This post was originally published by the Nieman Journalism Lab, an online reporting enterprise of the Nieman Foundation at Harvard University, and is reprinted here with permission.
Innovation — in newsrooms and elsewhere — takes more than a new idea. It requires transforming that idea into value for the organization, whether that looks like a revamped business model, a new platform to more easily investigate abuses of power, or technology to distribute journalism to new audiences.
A new study investigates reasons that one-year grants supplied by Google News Initiative (GNI) in Africa and the Middle East resulted in a number of projects that fall short of that definition, instead producing “minimum viable products” that were under-realized versions of the original ideas.
There’s no doubt that the Google News Initiative has come as a welcome boost to newsrooms across the globe. After several waves of grants — and despite a lack of transparency around the grant-giving — researchers have started to evaluate their impact.
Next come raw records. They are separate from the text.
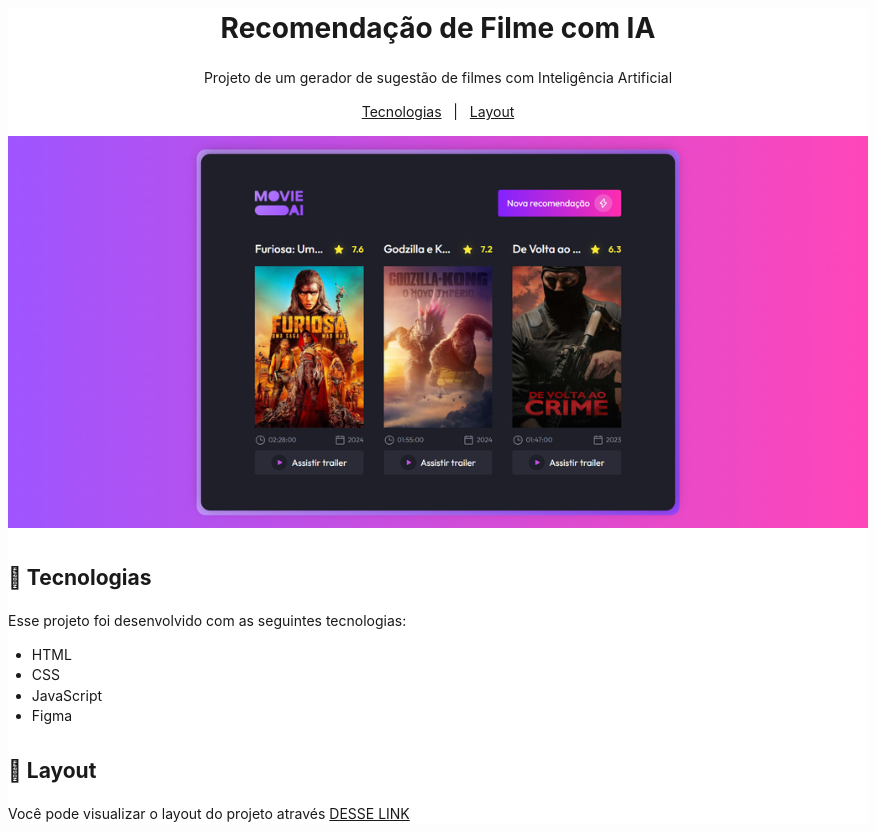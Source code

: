 <h1 align="center"> Recomendação de Filme com IA </h1>

<p align="center">
Projeto de um gerador de sugestão de filmes com Inteligência Artificial
</p>

<p align="center">
  <a href="#-tecnologias">Tecnologias</a>&nbsp;&nbsp;&nbsp;|&nbsp;&nbsp;
  <a href="#-layout">Layout</a>
</p>

<p align="center">
  <img src=".github/preview.png" width="100%">
</p>

## 🚀 Tecnologias

Esse projeto foi desenvolvido com as seguintes tecnologias:

- HTML
- CSS
- JavaScript
- Figma

## 🔖 Layout

Você pode visualizar o layout do projeto através [DESSE LINK](https://www.figma.com/community/file/1266028958590001589)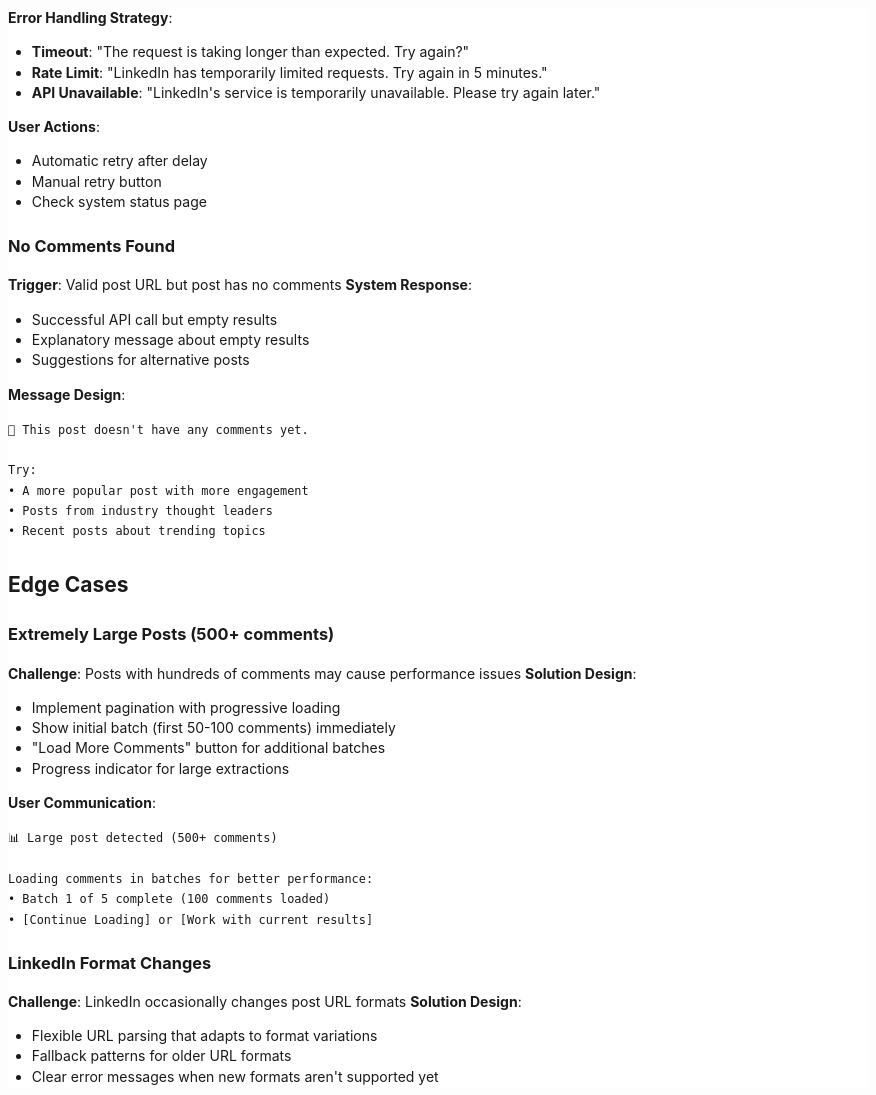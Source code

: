 **Error Handling Strategy**:
- **Timeout**: "The request is taking longer than expected. Try again?"
- **Rate Limit**: "LinkedIn has temporarily limited requests. Try again in 5 minutes."
- **API Unavailable**: "LinkedIn's service is temporarily unavailable. Please try again later."

**User Actions**:
- Automatic retry after delay
- Manual retry button
- Check system status page

### No Comments Found

**Trigger**: Valid post URL but post has no comments
**System Response**:
- Successful API call but empty results
- Explanatory message about empty results
- Suggestions for alternative posts

**Message Design**:
```
📝 This post doesn't have any comments yet.

Try:
• A more popular post with more engagement
• Posts from industry thought leaders
• Recent posts about trending topics
```

## Edge Cases

### Extremely Large Posts (500+ comments)

**Challenge**: Posts with hundreds of comments may cause performance issues
**Solution Design**:
- Implement pagination with progressive loading
- Show initial batch (first 50-100 comments) immediately
- "Load More Comments" button for additional batches
- Progress indicator for large extractions

**User Communication**:
```
📊 Large post detected (500+ comments)

Loading comments in batches for better performance:
• Batch 1 of 5 complete (100 comments loaded)
• [Continue Loading] or [Work with current results]
```

### LinkedIn Format Changes

**Challenge**: LinkedIn occasionally changes post URL formats
**Solution Design**:
- Flexible URL parsing that adapts to format variations
- Fallback patterns for older URL formats
- Clear error messages when new formats aren't supported yet
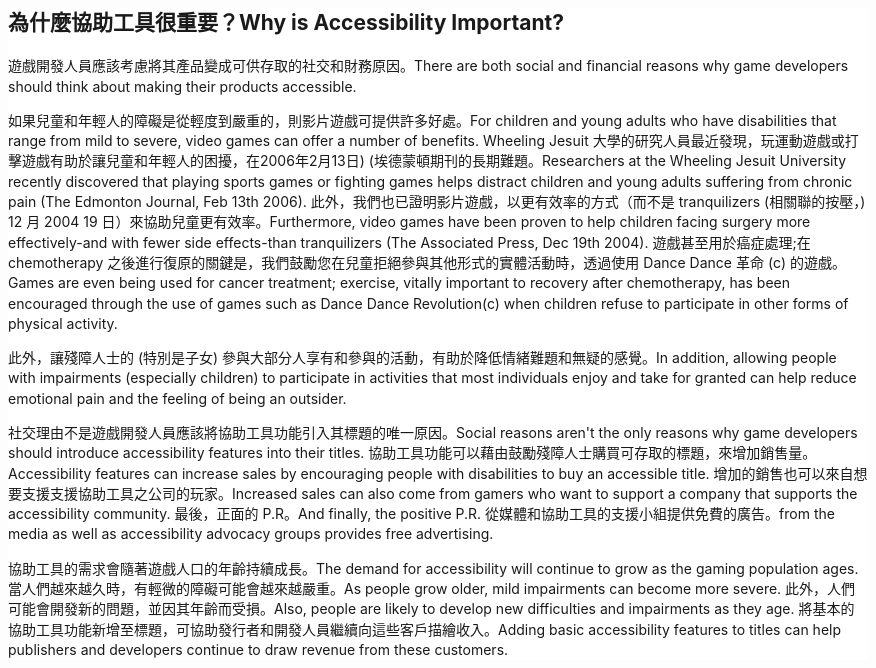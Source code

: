 ## <a name="why-is-accessibility-important"></a><span data-ttu-id="37860-136">為什麼協助工具很重要？</span><span class="sxs-lookup"><span data-stu-id="37860-136">Why is Accessibility Important?</span></span>

<span data-ttu-id="37860-137">遊戲開發人員應該考慮將其產品變成可供存取的社交和財務原因。</span><span class="sxs-lookup"><span data-stu-id="37860-137">There are both social and financial reasons why game developers should think about making their products accessible.</span></span>

<span data-ttu-id="37860-138">如果兒童和年輕人的障礙是從輕度到嚴重的，則影片遊戲可提供許多好處。</span><span class="sxs-lookup"><span data-stu-id="37860-138">For children and young adults who have disabilities that range from mild to severe, video games can offer a number of benefits.</span></span> <span data-ttu-id="37860-139">Wheeling Jesuit 大學的研究人員最近發現，玩運動遊戲或打擊遊戲有助於讓兒童和年輕人的困擾，在2006年2月13日)  (埃德蒙頓期刊的長期難題。</span><span class="sxs-lookup"><span data-stu-id="37860-139">Researchers at the Wheeling Jesuit University recently discovered that playing sports games or fighting games helps distract children and young adults suffering from chronic pain (The Edmonton Journal, Feb 13th 2006).</span></span> <span data-ttu-id="37860-140">此外，我們也已證明影片遊戲，以更有效率的方式（而不是 tranquilizers (相關聯的按壓，) 12 月 2004 19 日）來協助兒童更有效率。</span><span class="sxs-lookup"><span data-stu-id="37860-140">Furthermore, video games have been proven to help children facing surgery more effectively-and with fewer side effects-than tranquilizers (The Associated Press, Dec 19th 2004).</span></span> <span data-ttu-id="37860-141">遊戲甚至用於癌症處理;在 chemotherapy 之後進行復原的關鍵是，我們鼓勵您在兒童拒絕參與其他形式的實體活動時，透過使用 Dance Dance 革命 (c) 的遊戲。</span><span class="sxs-lookup"><span data-stu-id="37860-141">Games are even being used for cancer treatment; exercise, vitally important to recovery after chemotherapy, has been encouraged through the use of games such as Dance Dance Revolution(c) when children refuse to participate in other forms of physical activity.</span></span>

<span data-ttu-id="37860-142">此外，讓殘障人士的 (特別是子女) 參與大部分人享有和參與的活動，有助於降低情緒難題和無疑的感覺。</span><span class="sxs-lookup"><span data-stu-id="37860-142">In addition, allowing people with impairments (especially children) to participate in activities that most individuals enjoy and take for granted can help reduce emotional pain and the feeling of being an outsider.</span></span>

<span data-ttu-id="37860-143">社交理由不是遊戲開發人員應該將協助工具功能引入其標題的唯一原因。</span><span class="sxs-lookup"><span data-stu-id="37860-143">Social reasons aren't the only reasons why game developers should introduce accessibility features into their titles.</span></span> <span data-ttu-id="37860-144">協助工具功能可以藉由鼓勵殘障人士購買可存取的標題，來增加銷售量。</span><span class="sxs-lookup"><span data-stu-id="37860-144">Accessibility features can increase sales by encouraging people with disabilities to buy an accessible title.</span></span> <span data-ttu-id="37860-145">增加的銷售也可以來自想要支援支援協助工具之公司的玩家。</span><span class="sxs-lookup"><span data-stu-id="37860-145">Increased sales can also come from gamers who want to support a company that supports the accessibility community.</span></span> <span data-ttu-id="37860-146">最後，正面的 P.R。</span><span class="sxs-lookup"><span data-stu-id="37860-146">And finally, the positive P.R.</span></span> <span data-ttu-id="37860-147">從媒體和協助工具的支援小組提供免費的廣告。</span><span class="sxs-lookup"><span data-stu-id="37860-147">from the media as well as accessibility advocacy groups provides free advertising.</span></span>

<span data-ttu-id="37860-148">協助工具的需求會隨著遊戲人口的年齡持續成長。</span><span class="sxs-lookup"><span data-stu-id="37860-148">The demand for accessibility will continue to grow as the gaming population ages.</span></span> <span data-ttu-id="37860-149">當人們越來越久時，有輕微的障礙可能會越來越嚴重。</span><span class="sxs-lookup"><span data-stu-id="37860-149">As people grow older, mild impairments can become more severe.</span></span> <span data-ttu-id="37860-150">此外，人們可能會開發新的問題，並因其年齡而受損。</span><span class="sxs-lookup"><span data-stu-id="37860-150">Also, people are likely to develop new difficulties and impairments as they age.</span></span> <span data-ttu-id="37860-151">將基本的協助工具功能新增至標題，可協助發行者和開發人員繼續向這些客戶描繪收入。</span><span class="sxs-lookup"><span data-stu-id="37860-151">Adding basic accessibility features to titles can help publishers and developers continue to draw revenue from these customers.</span></span>
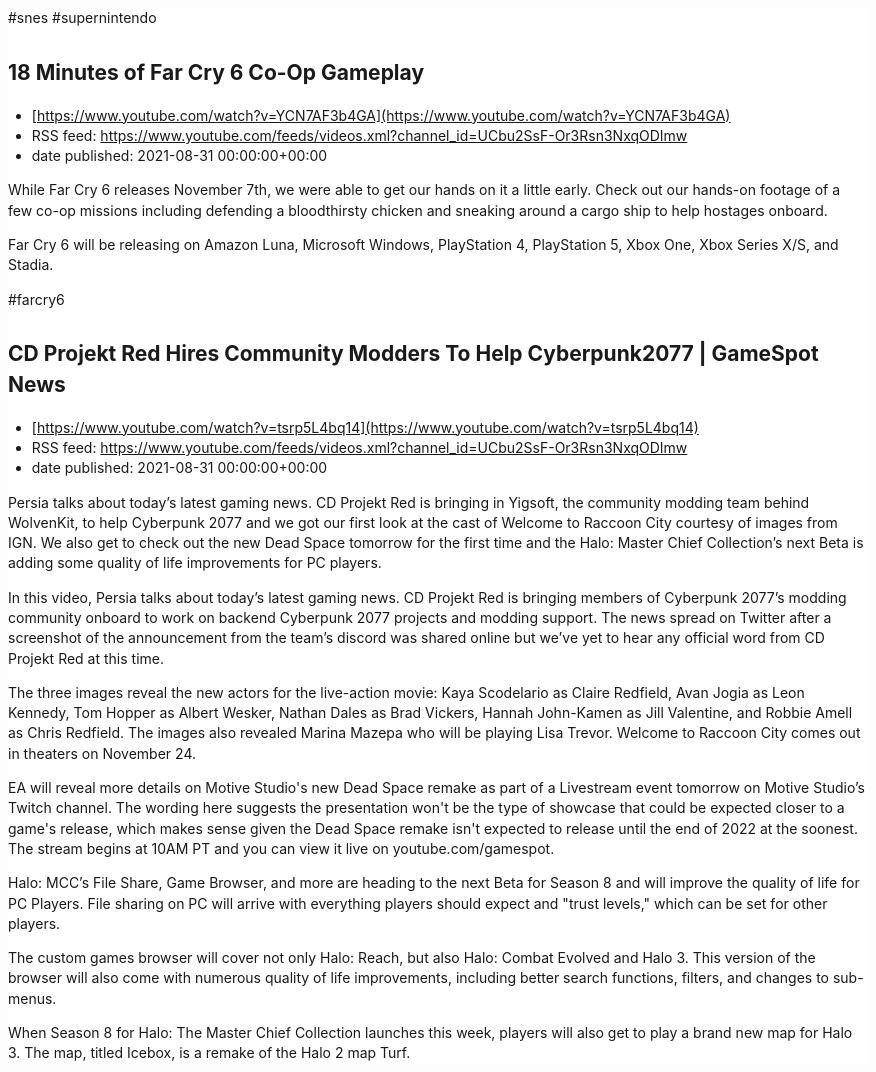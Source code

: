 #snes #supernintendo

## 18 Minutes of Far Cry 6 Co-Op Gameplay
 - [https://www.youtube.com/watch?v=YCN7AF3b4GA](https://www.youtube.com/watch?v=YCN7AF3b4GA)
 - RSS feed: https://www.youtube.com/feeds/videos.xml?channel_id=UCbu2SsF-Or3Rsn3NxqODImw
 - date published: 2021-08-31 00:00:00+00:00

While Far Cry 6 releases November 7th, we were able to get our hands on it a little early. Check out our hands-on footage of a few co-op missions including defending a bloodthirsty chicken and sneaking around a cargo ship to help hostages onboard.

Far Cry 6 will be releasing on Amazon Luna, Microsoft Windows, PlayStation 4, PlayStation 5, Xbox One, Xbox Series X/S, and Stadia.

#farcry6

## CD Projekt Red Hires Community Modders To Help Cyberpunk2077 | GameSpot News
 - [https://www.youtube.com/watch?v=tsrp5L4bq14](https://www.youtube.com/watch?v=tsrp5L4bq14)
 - RSS feed: https://www.youtube.com/feeds/videos.xml?channel_id=UCbu2SsF-Or3Rsn3NxqODImw
 - date published: 2021-08-31 00:00:00+00:00

Persia talks about today’s latest gaming news. CD Projekt Red is bringing in Yigsoft, the community modding team behind WolvenKit, to help Cyberpunk 2077 and we got our first look at the cast of Welcome to Raccoon City courtesy of images from IGN. We also get to check out the new Dead Space tomorrow for the first time and the Halo: Master Chief Collection’s next Beta is adding some quality of life improvements for PC players.

In this video, Persia talks about today’s latest gaming news. CD Projekt Red is bringing members of Cyberpunk 2077’s modding community onboard to work on backend Cyberpunk 2077 projects and modding support. The news spread on Twitter after a screenshot of the announcement from the team’s discord was shared online but we’ve yet to hear any official word from CD Projekt Red at this time.

The three images reveal the new actors for the live-action movie: Kaya Scodelario as Claire Redfield, Avan Jogia as Leon Kennedy, Tom Hopper as Albert Wesker, Nathan Dales as Brad Vickers, Hannah John-Kamen as Jill Valentine, and Robbie Amell as Chris Redfield. The images also revealed Marina Mazepa who will be playing Lisa Trevor. Welcome to Raccoon City comes out in theaters on November 24.

EA will reveal more details on Motive Studio's new Dead Space remake as part of a Livestream event tomorrow on Motive Studio’s Twitch channel. The wording here suggests the presentation won't be the type of showcase that could be expected closer to a game's release, which makes sense given the Dead Space remake isn't expected to release until the end of 2022 at the soonest. The stream begins at 10AM PT and you can view it live on youtube.com/gamespot.

Halo: MCC’s File Share, Game Browser, and more are heading to the next Beta for Season 8 and will improve the quality of life for PC Players. File sharing on PC will arrive with everything players should expect and "trust levels," which can be set for other players. 

The custom games browser will cover not only Halo: Reach, but also Halo: Combat Evolved and Halo 3. This version of the browser will also come with numerous quality of life improvements, including better search functions, filters, and changes to sub-menus.

When Season 8 for Halo: The Master Chief Collection launches this week, players will also get to play a brand new map for Halo 3. The map, titled Icebox, is a remake of the Halo 2 map Turf.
Recent results, published in the open access journal Media and Communication, also shed light on the challenges news outlets in these regions face as they seek financial stability, navigate asymmetrical power dynamics with technology partners, and grapple with the news industry’s longstanding reluctance to embrace innovation.
This group of researchers — Mathias‐Felipe de‐Lima‐Santos (University of Amsterdam), Allen Munoriyarwa (University of Botswana), Adeola Abdulateef Elega (Nile University of Nigeria), and Charis Papaevangelou (University of Toulouse) — focused on newsrooms in Africa and the Middle East, in part because these “overlooked regions” are “where journalists are often in dire need of funding.”
The authors are upfront about the fact that their data-gathering process was “fraught with challenges.” Out of more 43 news organizations in Africa and the Middle East that received grants from Google News Initiative until 2021, they were able to interview 13 in-depth. (Some organizations declined to participate, citing non-disclosure agreements signed with Google. Others were simply unresponsive.) They also analyzed the publicly available project descriptions.
Across all 43 projects funded by GNI in these regions, 42% involved developing a business model. Another 30% of projects sought to bring “emerging technological innovations” to the news organization and 28% focused on audience building using methods like SMS and podcasts.